## TASK INSTRUCTIONS
Where a picture shows up in the listing below, omit it and output the rest exactly.

## DATASET RECORDS
[Start of section]
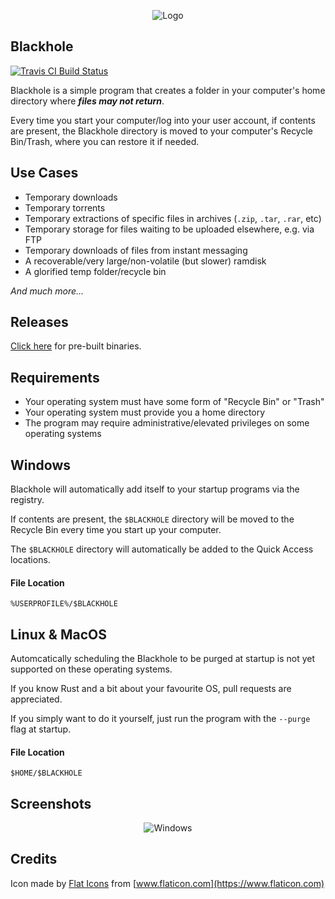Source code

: <p align="center">
	<img alt="Logo" src="https://i.imgur.com/VX8fAQI.png"/>
</p>

## Blackhole

[![Travis CI Build Status](https://travis-ci.com/WilliamVenner/blackhole.svg?token=GXuyFsyVxqMmbV5zG6B4&branch=master)](https://travis-ci.com/github/WilliamVenner/blackhole)

Blackhole is a simple program that creates a folder in your computer's home directory where **_files may not return_**.

Every time you start your computer/log into your user account, if contents are present, the Blackhole directory is moved to your computer's Recycle Bin/Trash, where you can restore it if needed.

## Use Cases

* Temporary downloads
* Temporary torrents
* Temporary extractions of specific files in archives (`.zip`, `.tar`, `.rar`, etc)
* Temporary storage for files waiting to be uploaded elsewhere, e.g. via FTP
* Temporary downloads of files from instant messaging
* A recoverable/very large/non-volatile (but slower) ramdisk
* A glorified temp folder/recycle bin

_And much more..._

## Releases

[Click here](https://github.com/WilliamVenner/blackhole/releases) for pre-built binaries.

## Requirements

* Your operating system must have some form of "Recycle Bin" or "Trash"
* Your operating system must provide you a home directory
* The program may require administrative/elevated privileges on some operating systems

## Windows

Blackhole will automatically add itself to your startup programs via the registry.

If contents are present, the `$BLACKHOLE` directory will be moved to the Recycle Bin every time you start up your computer.

The `$BLACKHOLE` directory will automatically be added to the Quick Access locations.

#### File Location

`%USERPROFILE%/$BLACKHOLE`

## Linux & MacOS

Automcatically scheduling the Blackhole to be purged at startup is not yet supported on these operating systems.

If you know Rust and a bit about your favourite OS, pull requests are appreciated.

If you simply want to do it yourself, just run the program with the `--purge` flag at startup.

#### File Location

`$HOME/$BLACKHOLE`

## Screenshots

<p align="center">
	<img alt="Windows" src="https://i.imgur.com/LwHRoH5.png/">
</p>

## Credits

Icon made by [Flat Icons](https://www.flaticon.com/authors/flat-icons) from [www.flaticon.com](https://www.flaticon.com)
[End of section]
## SOLUTION TO THIS EXERCISE
Source code

: <p align="center">
	<img alt="Logo" src="https://i.imgur.com/VX8fAQI.png"/>
</p>

## Blackhole

[![Travis CI Build Status](https://travis-ci.com/WilliamVenner/blackhole.svg?token=GXuyFsyVxqMmbV5zG6B4&branch=master)](https://travis-ci.com/github/WilliamVenner/blackhole)

Blackhole is a simple program that creates a folder in your computer's home directory where **_files may not return_**.

Every time you start your computer/log into your user account, if contents are present, the Blackhole directory is moved to your computer's Recycle Bin/Trash, where you can restore it if needed.

## Use Cases

* Temporary downloads
* Temporary torrents
* Temporary extractions of specific files in archives (`.zip`, `.tar`, `.rar`, etc)
* Temporary storage for files waiting to be uploaded elsewhere, e.g. via FTP
* Temporary downloads of files from instant messaging
* A recoverable/very large/non-volatile (but slower) ramdisk
* A glorified temp folder/recycle bin

_And much more..._

## Releases

[Click here](https://github.com/WilliamVenner/blackhole/releases) for pre-built binaries.

## Requirements

* Your operating system must have some form of "Recycle Bin" or "Trash"
* Your operating system must provide you a home directory
* The program may require administrative/elevated privileges on some operating systems

## Windows

Blackhole will automatically add itself to your startup programs via the registry.

If contents are present, the `$BLACKHOLE` directory will be moved to the Recycle Bin every time you start up your computer.

The `$BLACKHOLE` directory will automatically be added to the Quick Access locations.

#### File Location

`%USERPROFILE%/$BLACKHOLE`

## Linux & MacOS

Automcatically scheduling the Blackhole to be purged at startup is not yet supported on these operating systems.

If you know Rust and a bit about your favourite OS, pull requests are appreciated.

If you simply want to do it yourself, just run the program with the `--purge` flag at startup.

#### File Location

`$HOME/$BLACKHOLE`

## Screenshots

<p align="center">
	<img alt="Windows" src="https://i.imgur.com/LwHRoH5.png/">
</p>

## Credits

Icon made by [Flat Icons](https://www.flaticon.com/authors/flat-icons) from [www.flaticon.com](https://www.flaticon.com)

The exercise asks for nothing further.